[HN Gopher] Show HN: Mitmproxy2swagger - Automagically reverse-e...
       ___________________________________________________________________
        
       Show HN: Mitmproxy2swagger - Automagically reverse-engineer REST
       APIs
        
       Author : alufers
       Score  : 645 points
       Date   : 2022-05-12 13:49 UTC (1 days ago)
        
 (HTM) web link (github.com)
 (TXT) w3m dump (github.com)
        
       | jwong_ wrote:
       | Really neat! Gives me an idea on using something like this to
       | generate e.g., CURL commands to mimic SSO flows.
       | 
       | Even just documenting an SSO flow as a diagram would be quite
       | neat.
        
         | john-tells-all wrote:
         | Note that for single resources, Chrome/Edge can do this now.

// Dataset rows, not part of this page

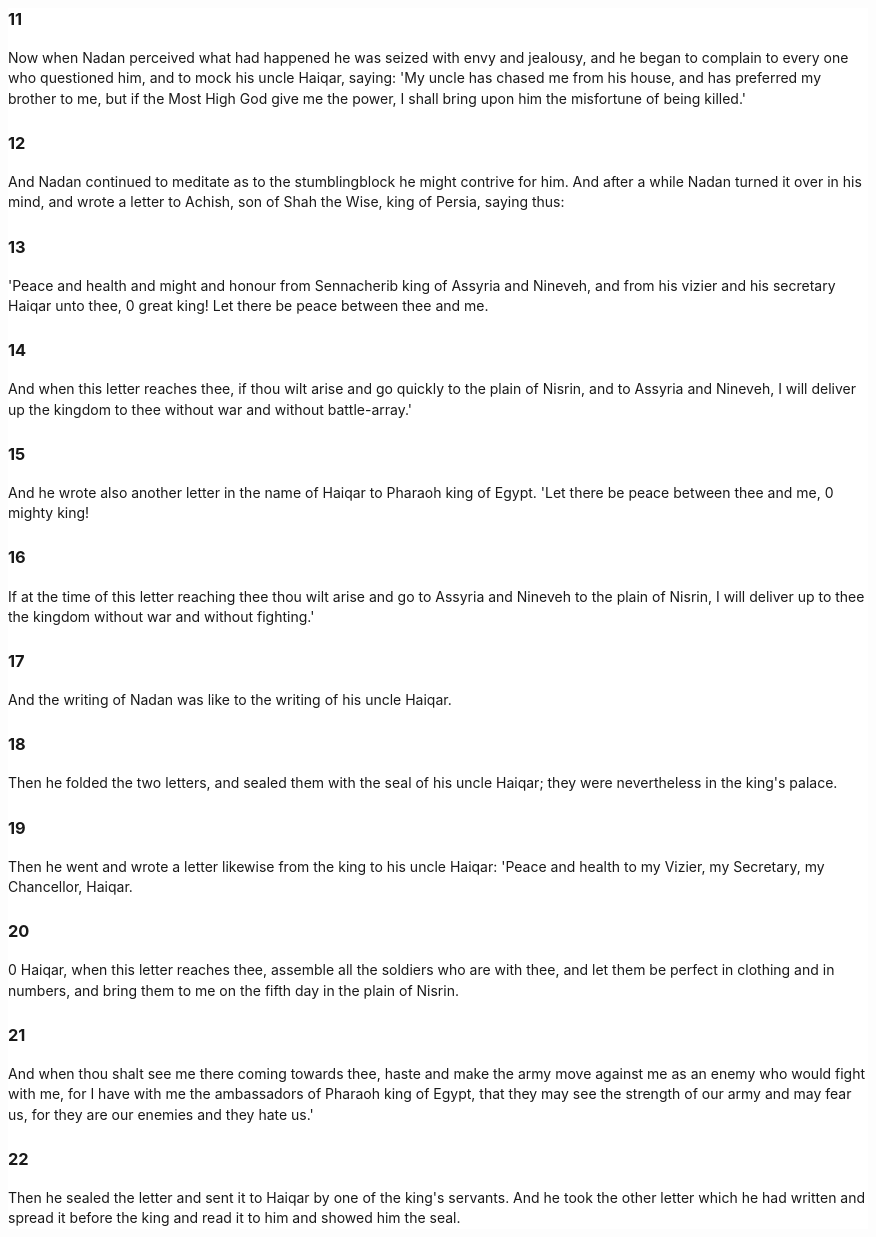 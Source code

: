 ### 11
Now when Nadan perceived what had happened he was seized with envy and jealousy, and he began to complain to every one who questioned him, and to mock his uncle Haiqar, saying: 'My uncle has chased me from his house, and has preferred my brother to me, but if the Most High God give me the power, I shall bring upon him the misfortune of being killed.'

### 12
And Nadan continued to meditate as to the stumblingblock he might contrive for him. And after a while Nadan turned it over in his mind, and wrote a letter to Achish, son of Shah the Wise, king of Persia, saying thus:

### 13
'Peace and health and might and honour from Sennacherib king of Assyria and Nineveh, and from his vizier and his secretary Haiqar unto thee, 0 great king! Let there be peace between thee and me.

### 14
And when this letter reaches thee, if thou wilt arise and go quickly to the plain of Nisrin, and to Assyria and Nineveh, I will deliver up the kingdom to thee without war and without battle-array.'

### 15
And he wrote also another letter in the name of Haiqar to Pharaoh king of Egypt. 'Let there be peace between thee and me, 0 mighty king!

### 16
If at the time of this letter reaching thee thou wilt arise and go to Assyria and Nineveh to the plain of Nisrin, I will deliver up to thee the kingdom without war and without fighting.'

### 17
And the writing of Nadan was like to the writing of his uncle Haiqar.

### 18
Then he folded the two letters, and sealed them with the seal of his uncle Haiqar; they were nevertheless in the king's palace.

### 19
Then he went and wrote a letter likewise from the king to his uncle Haiqar: 'Peace and health to my Vizier, my Secretary, my Chancellor, Haiqar.

### 20
0 Haiqar, when this letter reaches thee, assemble all the soldiers who are with thee, and let them be perfect in clothing and in numbers, and bring them to me on the fifth day in the plain of Nisrin.

### 21
And when thou shalt see me there coming towards thee, haste and make the army move against me as an enemy who would fight with me, for I have with me the ambassadors of Pharaoh king of Egypt, that they may see the strength of our army and may fear us, for they are our enemies and they hate us.'

### 22
Then he sealed the letter and sent it to Haiqar by one of the king's servants. And he took the other letter which he had written and spread it before the king and read it to him and showed him the seal.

         | There's a semi-hidden "copy this resource as Curl" option:
         | 
         | https://everything.curl.dev/usingcurl/copyas#:~:text=From%20...
         | .
         | 
         | When it works, it's effing magic! Spectacular for very quickly
         | knocking out Bash scripts that test multiple APIs.
        
       | a-dub wrote:
       | lol!
       | 
       | step 2: features for training a language model on the request and
       | response variables in the mitm stream and a shim for standing up
       | a fully ml data driven zero code mock backend.
        
       | POPOSYS wrote:
       | Can we have this as a browser dev tool please? F12 -> Tab REST ->
       | Create spec from API
        
       | h1fra wrote:
       | very nice !
        
       | ducktective wrote:
       | Is it possible to do this on wireshark/tcpdump pcap dumps? Like
       | for finding out hostnames, endpoints and request packets of HTTPS
       | requests that an android app is making?
        
         | alufers wrote:
         | The problem with pcap is that whe requests there would be
         | encrypted and basically there is no way to practically decrypt
         | them.
         | 
         | Mitmproxy solves that by being between the client and server
         | and injecting it's own self-signed certificate (which you need
         | to add to the trusted certificates on the phone, which requires
         | root).
        
           | resoluteteeth wrote:
           | See SSLKEYLOGFILE
        
             | ducktective wrote:
             | explain bit more please? Do you mean root is not needed?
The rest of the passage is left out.